DR. WEINSHILBOUM: I couldn't agree more and I am enthusiastically supportive of the kind of mild informative language that Larry suggested. I just wanted to be certain that we were all aware of the implications of even moving that far which I think is probably timely for this particular example.

DR. JUSKO: I think we have had a very enlightening discussion of this topic as well as the others. This point in our schedule calls for Larry to make some concluding remarks.

Concluding Remarks

DR. LESKO: That is always hard after about eight or nine hours of intellectual discussion, but let me conclude by simply saying thank you to everybody for their contributions today and, again, for accepting the challenge of being on this committee.

I would say the quality of today's discussion and the intellectual level met or far exceeded my expectations. I have been through about a hundred advisory committee meetings so far and this one was very enlightening and very helpful.

I think, for you, the members, as we act in information coming out of the committee, I am sure you will feel a sense of satisfaction that you have contributed to the advancement of drug development and regulatory decision-making. Our commitment is to move forward on these issues and to take the input you have given us and begin to organize ourselves to move forward.

When we see you all again in six or twelve months, hopefully, six months, we hope to present new information on these topics and also we have this backlog of other topics we hope to bring to the committee along similar lines of what we talked about today.

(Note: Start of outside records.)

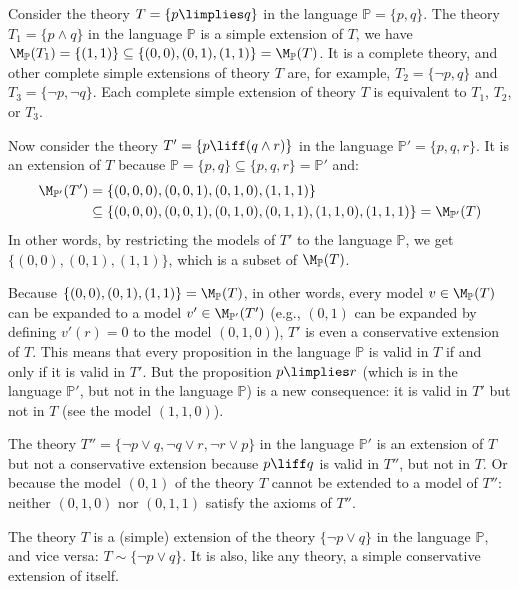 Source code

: \begin{example}
Consider the theory $T = \{p \limplies q\}$ in the language $\mathbb P = \{p, q\}$. The theory $T_1 = \{p \land q\}$ in the language $\mathbb P$ is a simple extension of $T$, we have $\M_\mathbb P(T_1) = \{(1, 1)\} \subseteq \{(0, 0), (0, 1), (1, 1)\} = \M_\mathbb P(T)$. It is a complete theory, and other complete simple extensions of theory $T$ are, for example, $T_2 = \{\neg p, q\}$ and $T_3 = \{\neg p, \neg q\}$. Each complete simple extension of theory $T$ is equivalent to $T_1$, $T_2$, or $T_3$.

Now consider the theory $T' = \{p \liff (q \land r)\}$ in the language $\mathbb P' = \{p, q, r\}$. It is an extension of $T$ because $\mathbb P = \{p, q\} \subseteq \{p, q, r\} = \mathbb P'$ and:
\begin{align*}
    \M_{\mathbb P'}(T') &= \{(0, 0, 0), (0, 0, 1), (0, 1, 0), (1, 1, 1)\}\\ 
    &\subseteq \{(0, 0, 0), (0, 0, 1), (0, 1, 0), (0, 1, 1), (1, 1, 0), (1, 1, 1)\} = \M_{\mathbb P'}(T)     
\end{align*}
In other words, by restricting the models of $T'$ to the language $\mathbb P$, we get $\{(0, 0), (0, 1), (1, 1)\}$, which is a subset of $\M_\mathbb P(T)$.

Because $\{(0, 0), (0, 1), (1, 1)\} = \M_\mathbb P(T)$, in other words, every model $v \in \M_\mathbb P(T)$ can be expanded to a model $v' \in \M_{\mathbb P'}(T')$ (e.g., $(0, 1)$ can be expanded by defining $v'(r) = 0$ to the model $(0, 1, 0)$), $T'$ is even a conservative extension of $T$. This means that every proposition in the language $\mathbb P$ is valid in $T$ if and only if it is valid in $T'$. But the proposition $p \limplies r$ (which is in the language $\mathbb P'$, but not in the language $\mathbb P$) is a new consequence: it is valid in $T'$ but not in $T$ (see the model $(1, 1, 0)$).

The theory $T'' = \{\neg p \lor q, \neg q \lor r, \neg r \lor p\}$ in the language $\mathbb P'$ is an extension of $T$ but not a conservative extension because $p \liff q$ is valid in $T''$, but not in $T$. Or because the model $(0, 1)$ of the theory $T$ cannot be extended to a model of $T''$: neither $(0, 1, 0)$ nor $(0, 1, 1)$ satisfy the axioms of $T''$.

The theory $T$ is a (simple) extension of the theory $\{\neg p \lor q\}$ in the language $\mathbb P$, and vice versa: $T \sim \{\neg p \lor q\}$. It is also, like any theory, a simple conservative extension of itself.
\end{example}

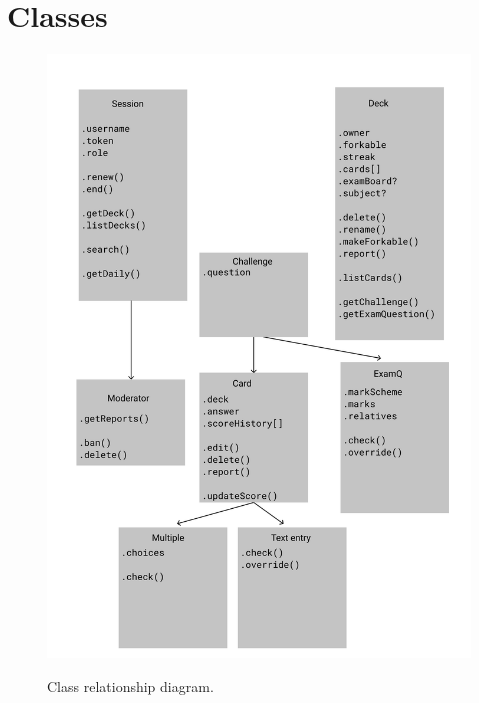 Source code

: \documentclass{report}
\begin{document}
\section{Classes}
\begin{figure}[h!]
  \includegraphics[width=\linewidth]{media/classes.png}
  \label{fig:classes1}
  \caption{Class relationship diagram.}
\end{figure}

\printbibliography
\end{document}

So it was helpful for us. I hope it was fun for you and I think we are all hoping to move science forward for the betterment of patient care. So thank you, everybody for coming. And also to our guests who came up on birthdays and, some by some defective technology, we really appreciate all of that. Thanks a lot.

DR. JUSKO: On behalf of the committee, thank you for inviting us and thank you for being so well-prepared with useful information and bringing in outside experts that considerably enhance the ability to assess and discuss these topics.